→ Problem: Print the records below exactly, starting at the first line and stopping after the line that contains "This document describes". Leave out any pictures.

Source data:
◇ ◇ ◇ ◇

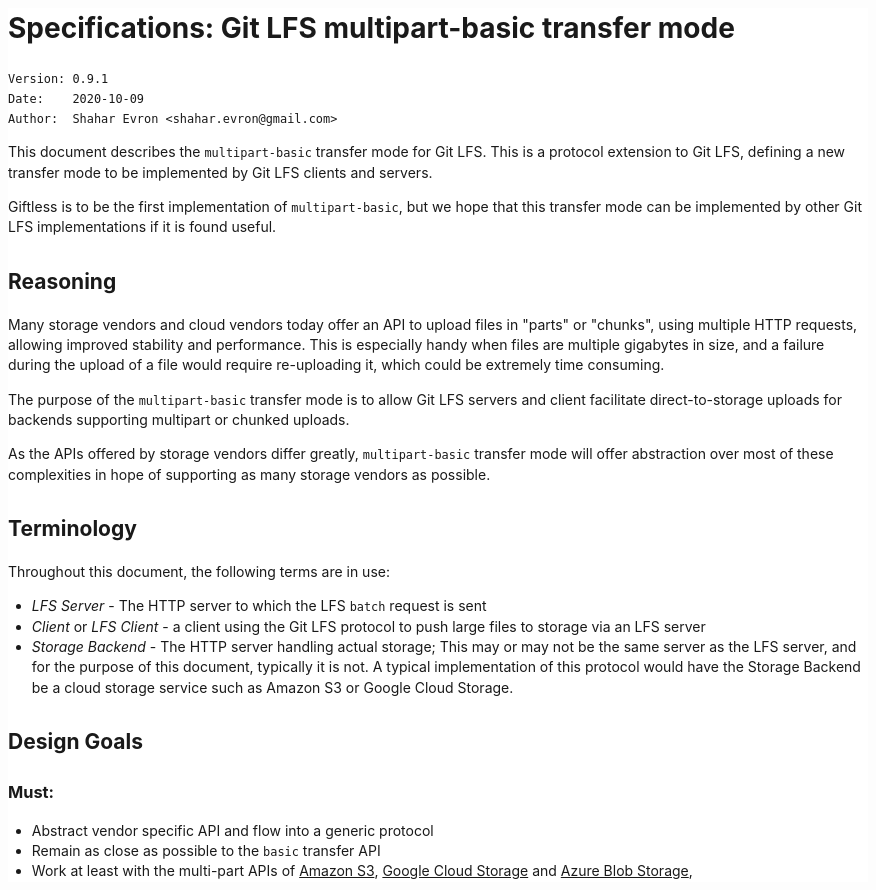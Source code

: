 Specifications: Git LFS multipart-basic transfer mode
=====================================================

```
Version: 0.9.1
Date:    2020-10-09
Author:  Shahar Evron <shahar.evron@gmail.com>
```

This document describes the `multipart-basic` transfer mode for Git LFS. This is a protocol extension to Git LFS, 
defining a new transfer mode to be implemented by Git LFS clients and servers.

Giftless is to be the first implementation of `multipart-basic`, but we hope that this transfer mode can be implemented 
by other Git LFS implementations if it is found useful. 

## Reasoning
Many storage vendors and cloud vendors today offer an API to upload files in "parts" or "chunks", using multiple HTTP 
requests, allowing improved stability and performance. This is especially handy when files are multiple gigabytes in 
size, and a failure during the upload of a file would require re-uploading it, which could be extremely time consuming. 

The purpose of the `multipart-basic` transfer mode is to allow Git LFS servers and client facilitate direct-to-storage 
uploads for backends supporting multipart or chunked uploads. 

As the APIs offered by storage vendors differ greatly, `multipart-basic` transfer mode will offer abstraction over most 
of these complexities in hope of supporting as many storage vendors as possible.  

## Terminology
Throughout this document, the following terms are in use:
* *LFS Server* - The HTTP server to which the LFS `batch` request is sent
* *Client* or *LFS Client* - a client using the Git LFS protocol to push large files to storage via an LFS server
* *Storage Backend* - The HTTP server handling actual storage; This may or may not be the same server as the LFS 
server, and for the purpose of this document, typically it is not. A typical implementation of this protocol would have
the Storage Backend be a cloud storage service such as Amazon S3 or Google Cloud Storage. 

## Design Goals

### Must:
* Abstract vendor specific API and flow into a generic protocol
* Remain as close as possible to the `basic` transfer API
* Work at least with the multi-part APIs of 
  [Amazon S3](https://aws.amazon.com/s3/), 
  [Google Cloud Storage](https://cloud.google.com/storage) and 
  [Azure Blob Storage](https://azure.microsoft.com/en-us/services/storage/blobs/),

◇ ◇ ◇ ◇

→ Result of the task:
Source code

: Specifications: Git LFS multipart-basic transfer mode
=====================================================

```
Version: 0.9.1
Date:    2020-10-09
Author:  Shahar Evron <shahar.evron@gmail.com>
```

This document describes the `multipart-basic` transfer mode for Git LFS. This is a protocol extension to Git LFS, 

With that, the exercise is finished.